## Work request
Every record below should be copied exactly, with the pictures left out.

## Stored data

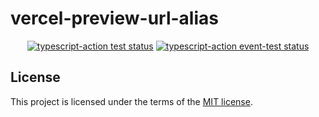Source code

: # vercel-preview-url-alias

<p align="center">
  <a href="https://github.com/justincase-jp/vercel-preview-url-alias/actions"><img alt="typescript-action test status" src="https://github.com/justincase-jp/vercel-preview-url-alias/workflows/build-test/badge.svg"></a>
  <a href="https://github.com/justincase-jp/vercel-preview-url-alias/actions"><img alt="typescript-action event-test status" src="https://github.com/justincase-jp/vercel-preview-url-alias/workflows/event-test/badge.svg"></a>
</p>

## License

This project is licensed under the terms of the [MIT license](/LICENSE).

## Answer below
Source code

: # vercel-preview-url-alias

<p align="center">
  <a href="https://github.com/justincase-jp/vercel-preview-url-alias/actions"><img alt="typescript-action test status" src="https://github.com/justincase-jp/vercel-preview-url-alias/workflows/build-test/badge.svg"></a>
  <a href="https://github.com/justincase-jp/vercel-preview-url-alias/actions"><img alt="typescript-action event-test status" src="https://github.com/justincase-jp/vercel-preview-url-alias/workflows/event-test/badge.svg"></a>
</p>

## License

This project is licensed under the terms of the [MIT license](/LICENSE).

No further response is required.